In the bowl of a food processor combine the butter, sugar, flour, salt and lemon zest. Pulse until the mixture just comes together.
Press the dough into the bottom of the prepared baking dish and flatten with the bottom of a glass or measuring cup.
Bake in a preheated oven for 15-20 minutes or until golden brown. Remove from the oven and set aside while you make the filling.
Whisk together the lemon juice, sugar, eggs, flour and vanilla extract until smooth. Pour onto the crust and place back in the oven to bake for 20-25 minutes or until the filling is set and no longer jiggles when you move the pan.
Remove from the oven and allow to cool for 20 minutes then carefully remove from the pan and allow to cool completely before slicing.
Swiss Meringue topping (optional): Combine the egg whites and sugar in a large glass/metal bowl set over a saucepan of simmering water.
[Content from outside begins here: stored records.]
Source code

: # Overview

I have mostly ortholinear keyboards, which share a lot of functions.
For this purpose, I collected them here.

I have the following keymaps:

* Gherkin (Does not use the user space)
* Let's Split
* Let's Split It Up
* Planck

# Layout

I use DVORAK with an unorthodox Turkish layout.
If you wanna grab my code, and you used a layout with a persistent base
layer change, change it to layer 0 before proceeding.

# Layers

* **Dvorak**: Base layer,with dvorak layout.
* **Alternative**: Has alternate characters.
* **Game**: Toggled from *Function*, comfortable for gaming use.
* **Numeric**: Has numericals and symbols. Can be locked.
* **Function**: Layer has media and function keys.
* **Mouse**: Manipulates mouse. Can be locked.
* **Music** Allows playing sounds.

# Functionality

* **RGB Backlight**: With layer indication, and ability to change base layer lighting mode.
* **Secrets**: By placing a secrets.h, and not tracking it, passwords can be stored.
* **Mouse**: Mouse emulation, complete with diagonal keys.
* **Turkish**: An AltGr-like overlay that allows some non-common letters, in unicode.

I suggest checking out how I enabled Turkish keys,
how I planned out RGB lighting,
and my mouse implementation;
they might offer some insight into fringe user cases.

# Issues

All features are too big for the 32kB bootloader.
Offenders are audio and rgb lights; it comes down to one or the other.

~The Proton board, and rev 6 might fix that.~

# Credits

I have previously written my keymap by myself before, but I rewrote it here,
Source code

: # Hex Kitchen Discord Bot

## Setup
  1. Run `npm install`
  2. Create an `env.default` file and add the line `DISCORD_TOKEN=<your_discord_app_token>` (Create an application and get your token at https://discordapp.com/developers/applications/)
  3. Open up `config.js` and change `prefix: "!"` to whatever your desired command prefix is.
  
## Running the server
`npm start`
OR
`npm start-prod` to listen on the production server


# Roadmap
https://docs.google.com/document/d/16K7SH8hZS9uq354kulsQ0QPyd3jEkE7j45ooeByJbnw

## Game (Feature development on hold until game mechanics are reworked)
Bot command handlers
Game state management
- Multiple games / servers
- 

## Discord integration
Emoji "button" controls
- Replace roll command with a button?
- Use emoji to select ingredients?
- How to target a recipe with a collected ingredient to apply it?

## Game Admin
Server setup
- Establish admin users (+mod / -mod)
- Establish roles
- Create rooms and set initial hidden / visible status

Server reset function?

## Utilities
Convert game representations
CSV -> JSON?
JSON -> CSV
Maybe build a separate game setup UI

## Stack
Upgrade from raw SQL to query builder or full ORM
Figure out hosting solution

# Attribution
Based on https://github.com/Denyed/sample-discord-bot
Whisk/stir the mixture until the sugar has dissolved. To test, rub a little of the mixture between your fingers. If you feel sugar granules, continue stirring, if it's smooth remove it from the heat.
Using a hand mixer whip the egg whites until they form stiff peaks and the mixture is completely cool.
Transfer to a piping bag then decorate the bars. Torch the meringue with a blow torch and serve.